Mental Health’s Bad Boy Is Cute, But He Has a Nasty Streak


Psychosis can be exquisite.

Once, I was at Marigold yum-cha in Chinatown, Sydney, and I’d powered through about 16 prawn and pork dumplings, and a pot of special gunpowder tea. For few solid years it was the number one food destination for me and my boy. But one particular day something was very different about Marigold. I was on my lonesome, and that’s precisely when Marigold began to play a song just for me.

Truly. Everyone in the joint was in on the symphony. It was the sound of chopsticks on bowls. Chink, chink. The ting, ting of teapots on tea cups. Ting, ting. It was the rattle of trays as Chinese women pushed steampots of food around the restaurant. It was the chatter of the people queued up waiting for their chance to get a seat and eat the scrumptious food.

But collectively the culinary acoustics of Marigold became my full audio hallucination. Marigold could have been the Sydney Opera House for its classical music ensemble which rolled something like Sergei Prokofiev’s Romeo and Juliet Suite No. 2, but with a New York busker edge. I’d throw notes out on the footpath to hear that again. In fact I could be seen at Marigold at the time gliding and moving and sliding my way across the floor in between tables trying to capture the pristine essence of that music, which was in fact, the start of a psychotic break.

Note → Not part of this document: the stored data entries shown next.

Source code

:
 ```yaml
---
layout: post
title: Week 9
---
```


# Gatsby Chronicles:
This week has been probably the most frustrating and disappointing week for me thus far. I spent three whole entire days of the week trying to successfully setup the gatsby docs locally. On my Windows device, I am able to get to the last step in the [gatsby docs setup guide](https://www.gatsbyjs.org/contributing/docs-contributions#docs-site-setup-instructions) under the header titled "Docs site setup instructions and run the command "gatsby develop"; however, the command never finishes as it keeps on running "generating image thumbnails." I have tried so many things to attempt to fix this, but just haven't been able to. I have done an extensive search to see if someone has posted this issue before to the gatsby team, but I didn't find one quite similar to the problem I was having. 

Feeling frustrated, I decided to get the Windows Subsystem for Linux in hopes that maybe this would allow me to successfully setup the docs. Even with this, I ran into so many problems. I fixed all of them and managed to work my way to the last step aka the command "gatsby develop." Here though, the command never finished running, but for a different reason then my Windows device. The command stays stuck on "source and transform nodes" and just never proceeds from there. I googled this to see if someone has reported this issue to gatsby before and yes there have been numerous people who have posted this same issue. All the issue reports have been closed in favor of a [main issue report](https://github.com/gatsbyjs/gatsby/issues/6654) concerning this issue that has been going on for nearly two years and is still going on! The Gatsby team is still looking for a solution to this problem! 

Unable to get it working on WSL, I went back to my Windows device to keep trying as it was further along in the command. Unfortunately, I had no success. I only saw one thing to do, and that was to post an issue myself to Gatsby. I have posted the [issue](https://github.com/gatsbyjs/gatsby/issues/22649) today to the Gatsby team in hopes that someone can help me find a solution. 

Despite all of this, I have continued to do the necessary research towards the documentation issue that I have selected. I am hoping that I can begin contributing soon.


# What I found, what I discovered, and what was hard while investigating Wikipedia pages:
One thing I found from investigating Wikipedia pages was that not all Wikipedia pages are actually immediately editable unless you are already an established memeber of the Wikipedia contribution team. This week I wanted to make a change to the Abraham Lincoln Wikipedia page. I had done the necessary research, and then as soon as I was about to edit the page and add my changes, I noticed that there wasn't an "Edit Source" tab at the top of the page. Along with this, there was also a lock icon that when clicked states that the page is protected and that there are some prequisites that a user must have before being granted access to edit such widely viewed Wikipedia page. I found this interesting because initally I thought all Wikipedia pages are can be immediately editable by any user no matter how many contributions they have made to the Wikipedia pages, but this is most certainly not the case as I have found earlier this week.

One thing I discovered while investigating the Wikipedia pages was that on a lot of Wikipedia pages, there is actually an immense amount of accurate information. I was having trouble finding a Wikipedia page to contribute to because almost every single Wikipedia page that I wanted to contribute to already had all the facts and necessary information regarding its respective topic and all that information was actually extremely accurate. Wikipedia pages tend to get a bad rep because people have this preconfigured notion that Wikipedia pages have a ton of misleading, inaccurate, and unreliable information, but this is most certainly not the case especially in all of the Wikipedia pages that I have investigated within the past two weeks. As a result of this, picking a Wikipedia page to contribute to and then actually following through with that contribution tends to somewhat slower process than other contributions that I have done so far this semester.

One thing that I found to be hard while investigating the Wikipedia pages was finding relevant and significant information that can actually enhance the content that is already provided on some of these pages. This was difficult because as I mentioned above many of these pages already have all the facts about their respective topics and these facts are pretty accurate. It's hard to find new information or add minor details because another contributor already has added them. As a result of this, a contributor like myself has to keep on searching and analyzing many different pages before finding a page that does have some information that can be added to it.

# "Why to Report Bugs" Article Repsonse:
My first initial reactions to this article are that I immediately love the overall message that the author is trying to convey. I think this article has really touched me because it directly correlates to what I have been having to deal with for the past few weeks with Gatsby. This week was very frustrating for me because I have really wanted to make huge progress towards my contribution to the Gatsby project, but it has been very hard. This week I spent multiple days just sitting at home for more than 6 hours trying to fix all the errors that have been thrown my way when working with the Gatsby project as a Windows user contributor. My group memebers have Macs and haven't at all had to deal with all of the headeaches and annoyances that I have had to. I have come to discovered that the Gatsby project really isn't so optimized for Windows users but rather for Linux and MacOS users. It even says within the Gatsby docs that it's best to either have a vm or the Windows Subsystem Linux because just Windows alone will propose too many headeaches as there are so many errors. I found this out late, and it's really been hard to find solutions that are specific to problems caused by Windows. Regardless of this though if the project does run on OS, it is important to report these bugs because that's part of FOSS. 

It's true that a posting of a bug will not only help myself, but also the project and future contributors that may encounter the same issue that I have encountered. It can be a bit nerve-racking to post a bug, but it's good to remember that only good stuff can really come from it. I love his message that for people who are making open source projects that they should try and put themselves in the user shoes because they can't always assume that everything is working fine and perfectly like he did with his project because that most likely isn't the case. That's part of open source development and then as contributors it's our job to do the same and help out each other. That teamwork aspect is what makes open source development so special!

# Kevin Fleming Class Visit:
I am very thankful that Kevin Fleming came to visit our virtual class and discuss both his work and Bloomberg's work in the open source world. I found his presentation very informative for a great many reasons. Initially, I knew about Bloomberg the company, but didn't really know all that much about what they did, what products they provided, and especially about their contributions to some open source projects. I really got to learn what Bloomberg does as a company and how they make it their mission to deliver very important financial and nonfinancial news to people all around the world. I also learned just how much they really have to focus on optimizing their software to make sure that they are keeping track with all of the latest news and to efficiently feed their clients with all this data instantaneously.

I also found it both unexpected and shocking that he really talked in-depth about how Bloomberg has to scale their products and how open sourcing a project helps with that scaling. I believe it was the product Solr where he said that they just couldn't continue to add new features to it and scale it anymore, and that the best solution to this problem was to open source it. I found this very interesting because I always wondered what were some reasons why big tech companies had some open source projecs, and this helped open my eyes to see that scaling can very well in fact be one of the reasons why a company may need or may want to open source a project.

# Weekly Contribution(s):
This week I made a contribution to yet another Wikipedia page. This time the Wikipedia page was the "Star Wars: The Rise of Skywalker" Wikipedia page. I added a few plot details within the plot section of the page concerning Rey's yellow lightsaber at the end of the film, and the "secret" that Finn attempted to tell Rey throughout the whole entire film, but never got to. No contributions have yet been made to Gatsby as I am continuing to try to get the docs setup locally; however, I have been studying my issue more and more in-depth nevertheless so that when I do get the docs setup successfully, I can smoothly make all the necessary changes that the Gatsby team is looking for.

I had another interesting, but gentle, brush with psychosis on a flight between Brisbane and Sydney. When I’m manic, I start to hear rolling waves of sounds which I refer to as “The Hum of the Drum”. This was the case when I jumped on a Qantas flight and settled into the sweet sounds of Queen’s Bohemian Rhapsody. It was brilliant, but not loud enough. So I called over the flight attendant and asked if she would be so kind as to turn the volume up. The hosty just looked at me and said: “I’ll see what I can do Sir.”

That’s when psychosis is playing nice. But he doesn’t play nice often, or for very long. My experience with psychosis is that he turns on you like a fighting dog and what you can get instead of restaurant orchestras is hard biting paranoia and demon faces. I’ve chased furry neon animals across my roof while the neighour watched in horror, and I’ve had a complete disconnection from the human race, where I held no belief that I would ever get my sanity back.

Serious psychosis changed my life perspective forever.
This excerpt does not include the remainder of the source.